Published online by Cambridge University Press: 22 December 2023
Analysts and observers of social and political change sometimes have difficulty separating enthusiasms from science. This has been particularly the case in the brief history of European integration. The high hopes of the initial common market years gave way to numerous worries in the 1970s. This moment was followed by renascent European energy, led by Commission activism, around the single market and Maastricht treaty. Many observers then concluded that Europe's growing pains had given way to forwards movement, a judgement that deeply marked scholarly thinking. By the mid-1990s, however, it seemed that this might not be the case. As time went on, it became clearer that what had been greeted as a golden age was really a moment of transition toward significant changes in the EU's constitution that brought their own problems. This essay briefly discusses the golden age and the less golden transition that followed.
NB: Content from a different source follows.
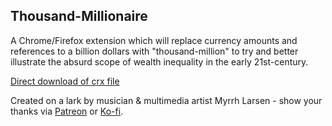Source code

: ## Thousand-Millionaire

A Chrome/Firefox extension which will replace currency amounts and references to a billion dollars with "thousand-million" to try and better illustrate the absurd scope of wealth inequality in the early 21st-century.

[Direct download of crx file](https://github.com/insomniacsociety/thousand-millionaire/blob/master/ThousandMillionaire.crx?raw=true)

Created on a lark by musician & multimedia artist Myrrh Larsen - show your thanks via [Patreon](https://www.patreon.com/myrrh) or [Ko-fi](https://ko-fi.com/myrrhlarsen).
From Eurosclerosis to Euro-optimism
By the late 1970s, many observers had written off the EC as a noble but stagnating experiment. Europe's postwar boom had ended in high inflation, low growth, and high unemployment, leading member states to protect their national interests in EC decision-making and erect non-tariff barriers threatening the common market. The European Monetary System (EMS), designed to align currencies and avoid competitive devaluations, had instead revealed the Deutschmark's power and spawned member state discontent. The early 1980s then brought “Eurosclerosis”, with the British blocking EC decision-making to win reductions in their budgetary contribution and France's “Mitterrand experiment” crashing and burning.
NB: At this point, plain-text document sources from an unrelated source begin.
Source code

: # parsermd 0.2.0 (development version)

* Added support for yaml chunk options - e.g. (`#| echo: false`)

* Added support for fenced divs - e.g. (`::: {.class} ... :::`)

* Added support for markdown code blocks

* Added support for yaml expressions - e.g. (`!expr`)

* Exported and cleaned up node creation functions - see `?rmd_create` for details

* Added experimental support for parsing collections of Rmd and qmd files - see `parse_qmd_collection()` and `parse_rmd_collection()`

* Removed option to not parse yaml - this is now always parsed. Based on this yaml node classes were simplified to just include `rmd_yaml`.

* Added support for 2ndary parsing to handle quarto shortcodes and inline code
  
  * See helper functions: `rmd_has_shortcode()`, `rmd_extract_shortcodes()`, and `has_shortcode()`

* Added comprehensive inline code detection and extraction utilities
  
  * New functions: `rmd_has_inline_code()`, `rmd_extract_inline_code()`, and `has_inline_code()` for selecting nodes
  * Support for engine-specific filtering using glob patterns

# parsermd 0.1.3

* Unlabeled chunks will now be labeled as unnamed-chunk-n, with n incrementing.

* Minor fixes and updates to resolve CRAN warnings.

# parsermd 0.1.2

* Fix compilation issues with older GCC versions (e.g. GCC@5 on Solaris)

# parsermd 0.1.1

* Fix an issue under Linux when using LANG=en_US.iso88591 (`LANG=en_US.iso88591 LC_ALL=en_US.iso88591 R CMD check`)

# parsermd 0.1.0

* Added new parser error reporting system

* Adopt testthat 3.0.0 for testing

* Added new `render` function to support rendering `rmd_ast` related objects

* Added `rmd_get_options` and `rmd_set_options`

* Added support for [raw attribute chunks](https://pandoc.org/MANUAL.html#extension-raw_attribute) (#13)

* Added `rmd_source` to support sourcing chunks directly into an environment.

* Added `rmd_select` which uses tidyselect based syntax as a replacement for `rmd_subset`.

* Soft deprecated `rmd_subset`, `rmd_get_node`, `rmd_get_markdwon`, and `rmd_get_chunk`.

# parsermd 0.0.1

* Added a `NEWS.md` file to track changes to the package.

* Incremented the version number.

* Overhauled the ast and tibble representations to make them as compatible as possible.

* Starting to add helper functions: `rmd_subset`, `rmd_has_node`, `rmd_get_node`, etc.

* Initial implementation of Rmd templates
France's new-found desire for different EC directions and Helmut Kohl's ascension to the German chancellorship renewed Franco-German collaboration, however. The 1984 Fontainebleau European Council reduced the UK's budgetary contribution and brought the British back into the fold, agreed on enlarging to Spain and Portugal, and led to the appointment of Jacques Delors as president of the Commission.
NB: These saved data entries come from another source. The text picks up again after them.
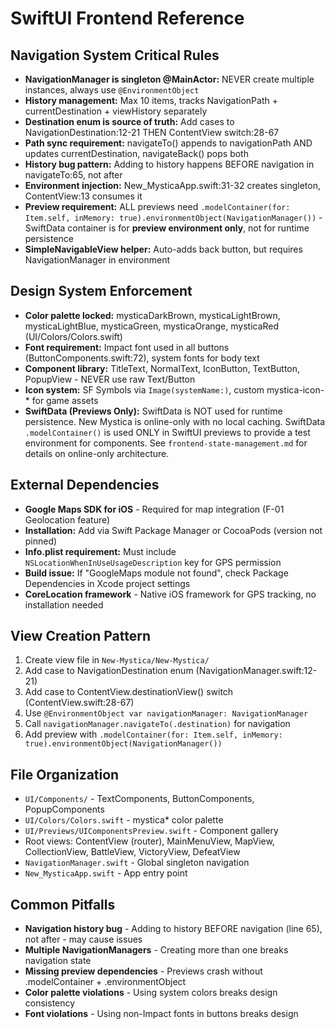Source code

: # SwiftUI Frontend Reference

## Navigation System Critical Rules

- **NavigationManager is singleton @MainActor:** NEVER create multiple instances, always use `@EnvironmentObject`
- **History management:** Max 10 items, tracks NavigationPath + currentDestination + viewHistory separately
- **Destination enum is source of truth:** Add cases to NavigationDestination:12-21 THEN ContentView switch:28-67
- **Path sync requirement:** navigateTo() appends to navigationPath AND updates currentDestination, navigateBack() pops both
- **History bug pattern:** Adding to history happens BEFORE navigation in navigateTo:65, not after
- **Environment injection:** New_MysticaApp.swift:31-32 creates singleton, ContentView:13 consumes it
- **Preview requirement:** ALL previews need `.modelContainer(for: Item.self, inMemory: true).environmentObject(NavigationManager())` - SwiftData container is for **preview environment only**, not for runtime persistence
- **SimpleNavigableView helper:** Auto-adds back button, but requires NavigationManager in environment

## Design System Enforcement

- **Color palette locked:** mysticaDarkBrown, mysticaLightBrown, mysticaLightBlue, mysticaGreen, mysticaOrange, mysticaRed (UI/Colors/Colors.swift)
- **Font requirement:** Impact font used in all buttons (ButtonComponents.swift:72), system fonts for body text
- **Component library:** TitleText, NormalText, IconButton, TextButton, PopupView - NEVER use raw Text/Button
- **Icon system:** SF Symbols via `Image(systemName:)`, custom mystica-icon-* for game assets
- **SwiftData (Previews Only):** SwiftData is NOT used for runtime persistence. New Mystica is online-only with no local caching. SwiftData `.modelContainer()` is used ONLY in SwiftUI previews to provide a test environment for components. See `frontend-state-management.md` for details on online-only architecture.

## External Dependencies

- **Google Maps SDK for iOS** - Required for map integration (F-01 Geolocation feature)
- **Installation:** Add via Swift Package Manager or CocoaPods (version not pinned)
- **Info.plist requirement:** Must include `NSLocationWhenInUseUsageDescription` key for GPS permission
- **Build issue:** If "GoogleMaps module not found", check Package Dependencies in Xcode project settings
- **CoreLocation framework** - Native iOS framework for GPS tracking, no installation needed

## View Creation Pattern

1. Create view file in `New-Mystica/New-Mystica/`
2. Add case to NavigationDestination enum (NavigationManager.swift:12-21)
3. Add case to ContentView.destinationView() switch (ContentView.swift:28-67)
4. Use `@EnvironmentObject var navigationManager: NavigationManager`
5. Call `navigationManager.navigateTo(.destination)` for navigation
6. Add preview with `.modelContainer(for: Item.self, inMemory: true).environmentObject(NavigationManager())`

## File Organization

- `UI/Components/` - TextComponents, ButtonComponents, PopupComponents
- `UI/Colors/Colors.swift` - mystica* color palette
- `UI/Previews/UIComponentsPreview.swift` - Component gallery
- Root views: ContentView (router), MainMenuView, MapView, CollectionView, BattleView, VictoryView, DefeatView
- `NavigationManager.swift` - Global singleton navigation
- `New_MysticaApp.swift` - App entry point

## Common Pitfalls

- **Navigation history bug** - Adding to history BEFORE navigation (line 65), not after - may cause issues
- **Multiple NavigationManagers** - Creating more than one breaks navigation state
- **Missing preview dependencies** - Previews crash without .modelContainer + .environmentObject
- **Color palette violations** - Using system colors breaks design consistency
- **Font violations** - Using non-Impact fonts in buttons breaks design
Having been a Euro-parliamentarian and Mitterrand's minister of the economy after 1981, Delors had in-depth knowledge of the challenges. A progressive Catholic “social liberal,” he was familiar with the EC's many unenacted reform plans, aware of the changes underway in the global economy, in touch with progressive business interests, and, above all, convinced that the EC had to renew itself. In his initial speech to the European Parliament in January 1985, Delors proposed a new initiative to build a single market: a “space without borders.”